Extracted records Block Start
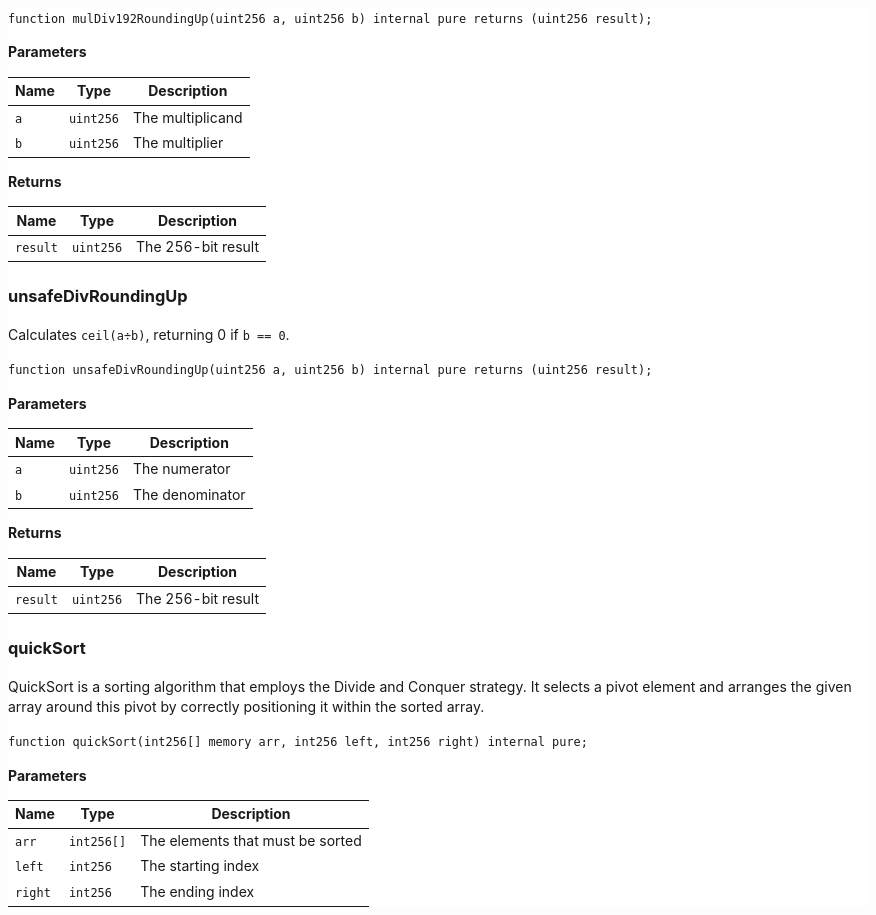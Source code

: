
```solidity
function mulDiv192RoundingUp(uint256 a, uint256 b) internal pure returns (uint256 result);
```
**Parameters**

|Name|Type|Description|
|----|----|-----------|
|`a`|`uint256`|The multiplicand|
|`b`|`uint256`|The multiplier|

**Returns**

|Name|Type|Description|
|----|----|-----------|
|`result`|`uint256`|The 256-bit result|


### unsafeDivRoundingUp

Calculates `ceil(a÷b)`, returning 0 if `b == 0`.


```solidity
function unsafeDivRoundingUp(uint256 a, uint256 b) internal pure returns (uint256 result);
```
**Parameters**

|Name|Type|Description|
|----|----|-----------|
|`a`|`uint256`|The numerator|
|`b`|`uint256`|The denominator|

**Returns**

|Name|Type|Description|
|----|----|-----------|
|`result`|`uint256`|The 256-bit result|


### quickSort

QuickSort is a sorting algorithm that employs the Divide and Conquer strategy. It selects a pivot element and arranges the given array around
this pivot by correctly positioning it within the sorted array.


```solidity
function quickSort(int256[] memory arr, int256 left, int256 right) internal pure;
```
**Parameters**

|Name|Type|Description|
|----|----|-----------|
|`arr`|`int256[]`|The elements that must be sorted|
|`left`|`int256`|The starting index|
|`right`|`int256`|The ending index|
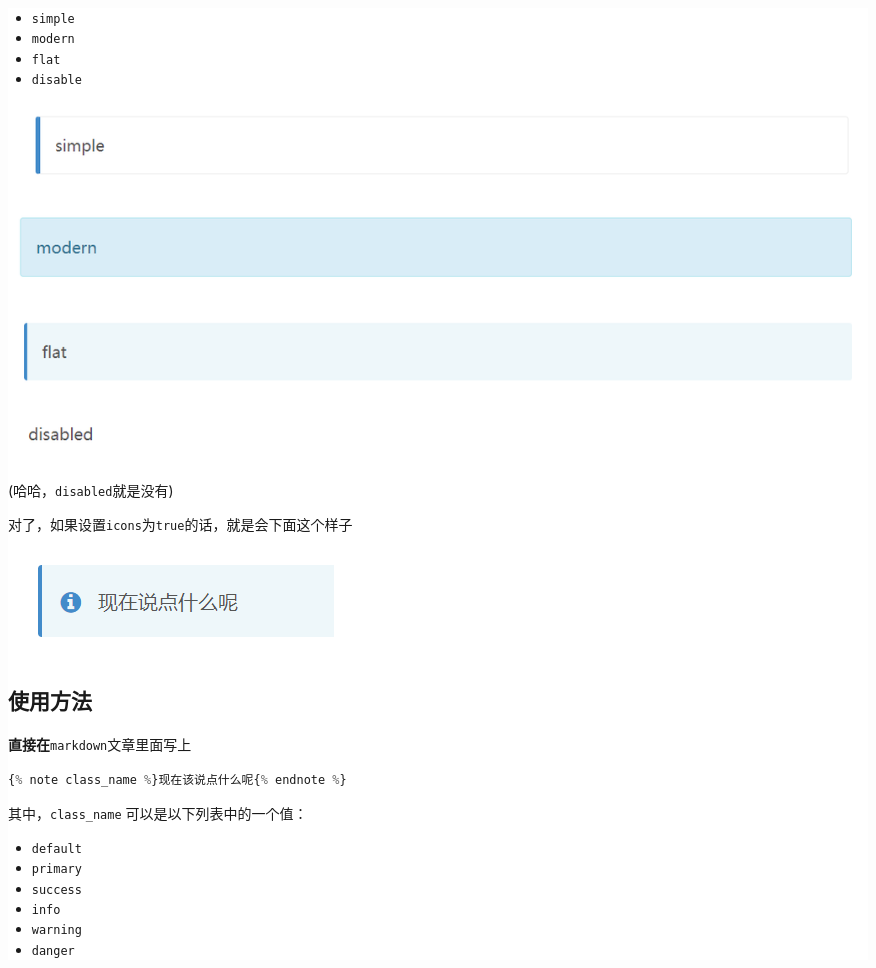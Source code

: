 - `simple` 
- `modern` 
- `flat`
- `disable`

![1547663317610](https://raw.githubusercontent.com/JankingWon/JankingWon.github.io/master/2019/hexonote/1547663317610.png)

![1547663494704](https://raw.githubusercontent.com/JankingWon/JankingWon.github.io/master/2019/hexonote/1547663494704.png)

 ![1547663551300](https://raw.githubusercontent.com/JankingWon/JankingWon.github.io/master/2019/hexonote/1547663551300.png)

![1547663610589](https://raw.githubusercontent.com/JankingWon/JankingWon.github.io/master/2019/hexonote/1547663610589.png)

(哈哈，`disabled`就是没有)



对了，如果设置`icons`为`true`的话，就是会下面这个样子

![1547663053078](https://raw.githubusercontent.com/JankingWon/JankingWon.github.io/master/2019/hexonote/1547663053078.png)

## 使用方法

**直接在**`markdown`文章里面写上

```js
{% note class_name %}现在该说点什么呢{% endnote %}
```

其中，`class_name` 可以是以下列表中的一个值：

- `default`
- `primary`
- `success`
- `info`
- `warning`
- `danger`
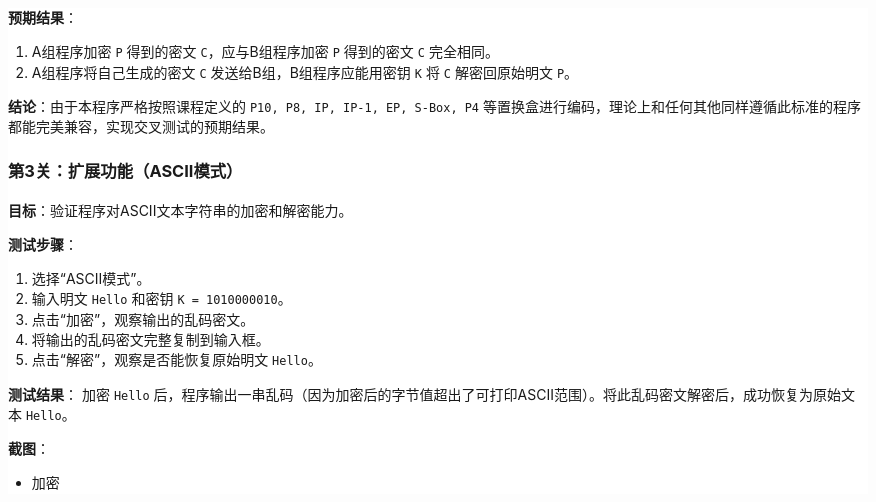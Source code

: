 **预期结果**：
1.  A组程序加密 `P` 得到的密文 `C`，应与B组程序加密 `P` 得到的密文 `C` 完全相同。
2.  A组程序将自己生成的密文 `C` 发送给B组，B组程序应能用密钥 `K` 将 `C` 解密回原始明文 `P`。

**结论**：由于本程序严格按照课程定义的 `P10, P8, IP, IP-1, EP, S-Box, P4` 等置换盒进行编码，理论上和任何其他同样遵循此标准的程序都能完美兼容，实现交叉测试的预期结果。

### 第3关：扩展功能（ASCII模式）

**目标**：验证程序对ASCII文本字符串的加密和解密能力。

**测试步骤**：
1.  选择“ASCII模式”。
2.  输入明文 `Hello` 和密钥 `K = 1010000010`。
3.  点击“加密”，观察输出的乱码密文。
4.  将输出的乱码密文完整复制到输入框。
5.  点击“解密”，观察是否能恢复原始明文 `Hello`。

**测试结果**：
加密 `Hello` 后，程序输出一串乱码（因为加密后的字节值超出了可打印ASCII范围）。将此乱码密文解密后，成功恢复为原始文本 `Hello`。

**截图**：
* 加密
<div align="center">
Extracted records Block End
Extracted records Block Start
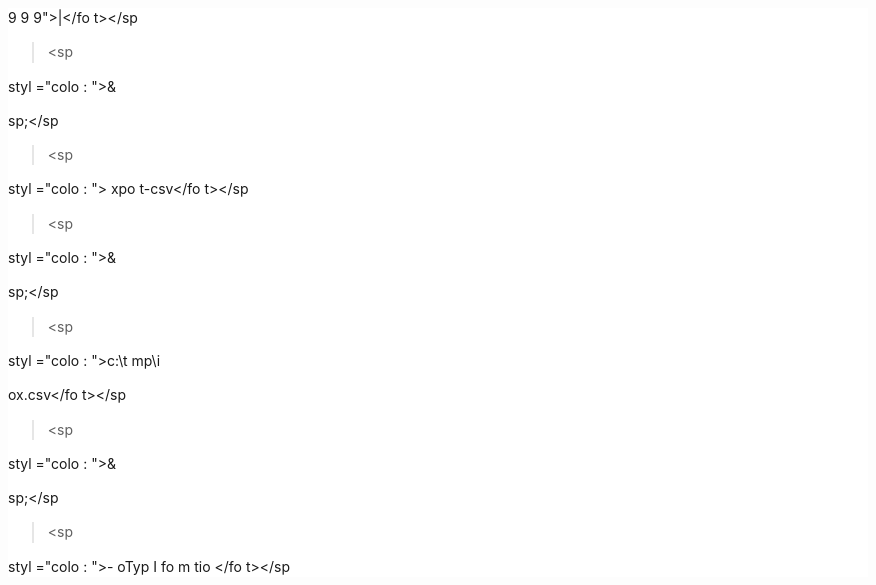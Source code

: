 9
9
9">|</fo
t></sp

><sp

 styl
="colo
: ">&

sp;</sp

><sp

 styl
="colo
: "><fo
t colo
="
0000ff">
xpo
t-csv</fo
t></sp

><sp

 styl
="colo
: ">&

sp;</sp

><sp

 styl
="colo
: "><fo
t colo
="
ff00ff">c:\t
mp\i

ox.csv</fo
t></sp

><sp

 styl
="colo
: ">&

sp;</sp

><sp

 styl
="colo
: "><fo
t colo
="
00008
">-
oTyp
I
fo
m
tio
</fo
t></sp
Extracted records Block End
Extracted records Block Start
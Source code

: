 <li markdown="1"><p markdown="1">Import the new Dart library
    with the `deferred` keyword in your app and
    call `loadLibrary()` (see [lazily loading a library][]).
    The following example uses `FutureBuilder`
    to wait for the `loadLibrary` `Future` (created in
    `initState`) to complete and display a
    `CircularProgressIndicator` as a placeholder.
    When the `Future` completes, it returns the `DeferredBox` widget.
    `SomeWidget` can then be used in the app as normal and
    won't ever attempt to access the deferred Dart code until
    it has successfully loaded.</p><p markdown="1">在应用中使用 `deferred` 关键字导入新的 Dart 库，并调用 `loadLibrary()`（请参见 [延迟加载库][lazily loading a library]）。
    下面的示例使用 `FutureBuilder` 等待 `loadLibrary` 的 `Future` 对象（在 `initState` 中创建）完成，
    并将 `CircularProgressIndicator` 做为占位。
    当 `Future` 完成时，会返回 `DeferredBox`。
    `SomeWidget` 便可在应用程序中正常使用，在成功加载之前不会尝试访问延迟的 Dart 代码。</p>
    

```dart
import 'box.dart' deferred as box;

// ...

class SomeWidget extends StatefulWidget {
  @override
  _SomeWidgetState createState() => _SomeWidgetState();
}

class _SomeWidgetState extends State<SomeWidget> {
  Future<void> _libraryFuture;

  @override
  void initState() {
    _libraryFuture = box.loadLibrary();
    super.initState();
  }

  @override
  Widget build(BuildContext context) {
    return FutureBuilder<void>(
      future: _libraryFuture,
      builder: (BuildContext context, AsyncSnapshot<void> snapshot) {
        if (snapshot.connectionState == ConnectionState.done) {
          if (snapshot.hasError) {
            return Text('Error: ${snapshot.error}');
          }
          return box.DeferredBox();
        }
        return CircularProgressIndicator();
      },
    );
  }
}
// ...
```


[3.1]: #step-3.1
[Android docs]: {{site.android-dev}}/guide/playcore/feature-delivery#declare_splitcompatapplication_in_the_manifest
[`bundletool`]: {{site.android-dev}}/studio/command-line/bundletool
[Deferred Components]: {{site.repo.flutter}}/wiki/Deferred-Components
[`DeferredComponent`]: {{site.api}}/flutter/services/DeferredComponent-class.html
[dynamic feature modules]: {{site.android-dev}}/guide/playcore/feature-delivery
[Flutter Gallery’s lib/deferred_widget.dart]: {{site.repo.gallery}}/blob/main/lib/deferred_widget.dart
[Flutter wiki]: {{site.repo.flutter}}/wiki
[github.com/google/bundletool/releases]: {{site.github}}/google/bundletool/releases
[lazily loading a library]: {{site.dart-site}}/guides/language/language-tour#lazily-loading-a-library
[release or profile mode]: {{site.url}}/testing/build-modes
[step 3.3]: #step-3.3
Extracted records Block End
- Requirement -
Among the lines of the material, find those that hold the word "https" and copy them.

- Solved problem -
![1547663317610](https://raw.githubusercontent.com/JankingWon/JankingWon.github.io/master/2019/hexonote/1547663317610.png)
![1547663494704](https://raw.githubusercontent.com/JankingWon/JankingWon.github.io/master/2019/hexonote/1547663494704.png)
 ![1547663551300](https://raw.githubusercontent.com/JankingWon/JankingWon.github.io/master/2019/hexonote/1547663551300.png)
![1547663610589](https://raw.githubusercontent.com/JankingWon/JankingWon.github.io/master/2019/hexonote/1547663610589.png)
![1547663053078](https://raw.githubusercontent.com/JankingWon/JankingWon.github.io/master/2019/hexonote/1547663053078.png)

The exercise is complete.